Tuesday, May 29, 2007

Steer clear of Dell

Dell (DELL) computers were a staple of the late 1990s and early 2000s. Michael Dell's business model transformed the company into a technology sector powerhouse by providing consumers with the best value or "bang for the buck". However, Dell struggled without its founder as its revenue and earnings continue to decline against fierce competition from HP, Toshiba, Sony and Acer. Despite Michael Dell's return to help revive the company, Dell won't be a good investment for some time.

Recently, Dell has been labeled as deliquent in its regulatory firings. Generally speaking, this type of action serves as a red flag, warning investors that more tough times are ahead in the near future. Another newsworthy item involves Dell's recent strategic alliance with Wal-Mart. Two low-cost providers teaming up seems like a well-designed match, but this partnership may actually hurt Dell.

Wal-Mart is known for poor customer service, something Dell already struggles with.
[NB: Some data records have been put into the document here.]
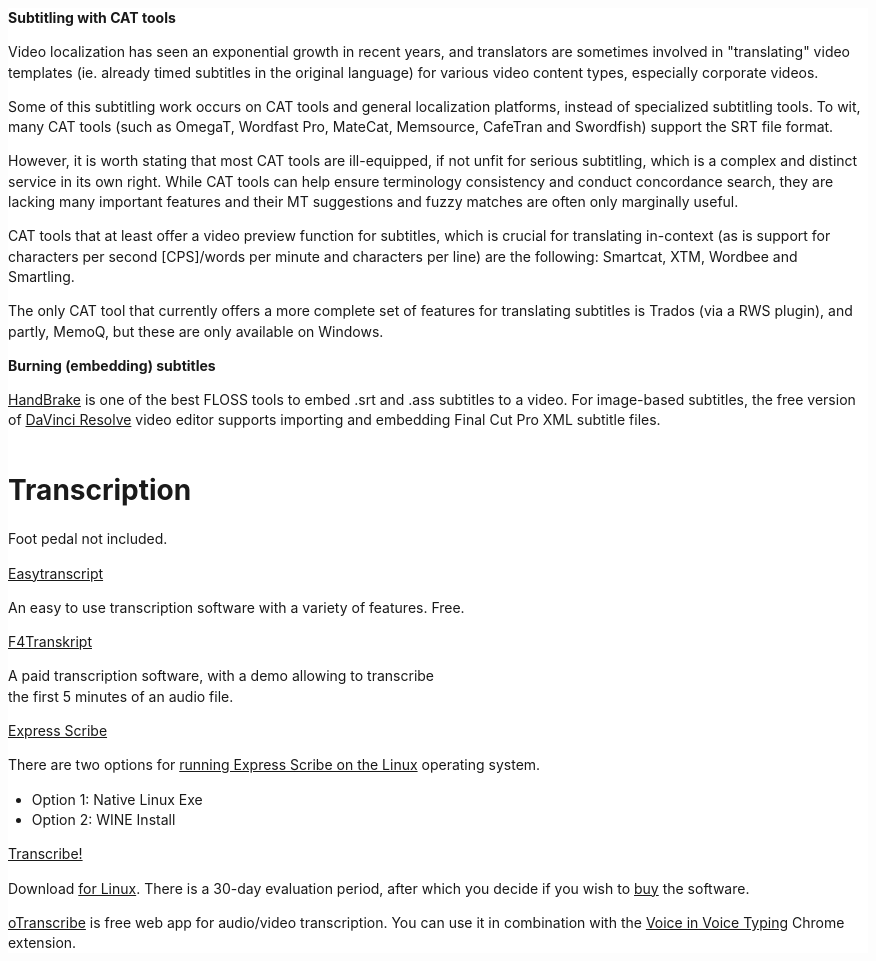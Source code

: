 **Subtitling with CAT tools**

Video localization has seen an exponential growth in recent years, and translators are sometimes involved in "translating" video templates (ie. already timed subtitles in the original language) for various video content types, especially corporate videos.

Some of this subtitling work occurs on CAT tools and general localization platforms, instead of specialized subtitling tools. To wit, many CAT tools  (such as OmegaT, Wordfast Pro, MateCat, Memsource, CafeTran and Swordfish) support the SRT file format.

However, it is worth stating that most CAT tools are ill-equipped, if not unfit for serious subtitling, which is a complex and distinct service in its own right. While CAT tools can help ensure terminology consistency and conduct concordance search, they are lacking many important features and their MT suggestions and fuzzy matches are often only marginally useful.

CAT tools that at least offer a video preview function for subtitles, which is crucial for translating in-context (as is support for characters per second [CPS]/words per minute and characters per line) are the following: Smartcat, XTM, Wordbee and Smartling.

The only CAT tool that currently offers a more complete set of features for translating subtitles is Trados (via a RWS plugin), and partly, MemoQ, but these are only available on Windows.

**Burning (embedding) subtitles**

[HandBrake](https://handbrake.fr/) is one of the best FLOSS tools to embed .srt and .ass subtitles to a video. For image-based subtitles, the free version of [DaVinci Resolve](https://www.blackmagicdesign.com/products/davinciresolve/) video editor supports importing and embedding Final Cut Pro XML subtitle files.

# Transcription

Foot pedal not included.

[Easytranscript](https://www.e-werkzeug.eu/index.php/en/products/easytranscript)

An easy to use transcription software with a variety of features. Free.

[F4Transkript](https://www.audiotranskription.de/en/f4transkript/) 

A paid transcription software, with a demo allowing to transcribe  
the first 5 minutes of an audio file.

[Express Scribe](http://www.nch.com.au/scribe/index.html)

There are two options for [running Express Scribe on the Linux](http://www.nch.com.au/scribe/linux.html) operating system.

- Option 1: Native Linux Exe
- Option 2: WINE Install

[Transcribe!](https://www.seventhstring.com/xscribe/overview.html)

Download [for Linux](https://www.seventhstring.com/xscribe/download_linux.html). There is a 30-day evaluation period, after which you decide if you wish to [buy](https://www.seventhstring.com/xscribe/buy.html) the software.

[oTranscribe](https://otranscribe.com) is free web app for audio/video transcription. You can use it in combination with the [Voice in Voice Typing](https://www.youtube.com/watch?v=1WzPddekSoI&t=532s) Chrome extension.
By selling products in Wal-Mart, Dell expects consumers to be knowledgable enough not to need help. The problem here lies with Wal-Mart's target market, low and middle-class consumers who do not possess the computer skills and know-how required to purchase PCs or other computer equipment on their own. Additionally, Dell's perception and brand value will decline significantly due to this alliance. Higher-end consumers may link the company with lower-class America, discouraging high-end product purchasing.

A better play would be HP (HPQ), a company that continues to improve marketshare in the PC market and seems to have positioned itself well for the laptop battle. HP's valuation is still undervalued with Price/Sales ratio, Price/Book ratio, Price/Free Cash Flow ratio, and P/E over Long-Term growth all below the industry and sector average. Considered a buy according to most wall street analysts, HP was recently named to TheStreet.com's 5 best value plays.

Friday, May 25, 2007

Stocks to combat energy price inflation

As my financial blog points out, investors can benefit from the recent rise in gasoline prices. Here are some stocks to consider if you want to hedge against these prices:

PetroChina (PTR) - With now less then 1% owned by Warren Buffet's Berkshire Hathaway (due mainly to increased purchasing), PetroChina remains an appealing play in the energy sector. Despite the doubling of its stock price over the past two years, PetroChina remains undervalued by most measures including a P/E over LT Growth of under 1. Despite earnings declines this past quarter, improvements in margins and consistently high ROE and ROA make this a solid play. Taking into account the estimate growth in fuel demand in China and developing Asia, PetroChina figures to remain one of the top players providing oil and gas for the region.

Valero Energy (VLO) - A large-cap refining, marketing and distribution play that remains drastically undervalued despite a YTD increase of 25 points in the price. Despite weaker sales numbers last quarter, the earnings grew by some 35%. Sales typically improve during the summer months and earnings will continue to grow because of the widening spread between crude oil and gasoline prices. As refined gasoline continues to push upward, crude prices have steadied throughout much of the year aiding in the maximization of refiners profits.

Marathon Oil (MRO)
- This is the best diversified energy play because Marathon is actively engaged in exploration and drilling, refining and distribution. If you want to hold one stock with the least exposure to market fluctuations, this is your stock. Reasonably valued with lots of stock growth left, it trades at just under 11x earnings while possessing solid debt ratios.

Other stocks to consider are Petroleo Brasileiro (PBR), the largest Brazilian energy company which possesses good valuation and growth potential, and Transocean (RIG), another major driller and oil exploration with outstanding valuation, a healthy balance sheet, and impressive revenue and earnings growth.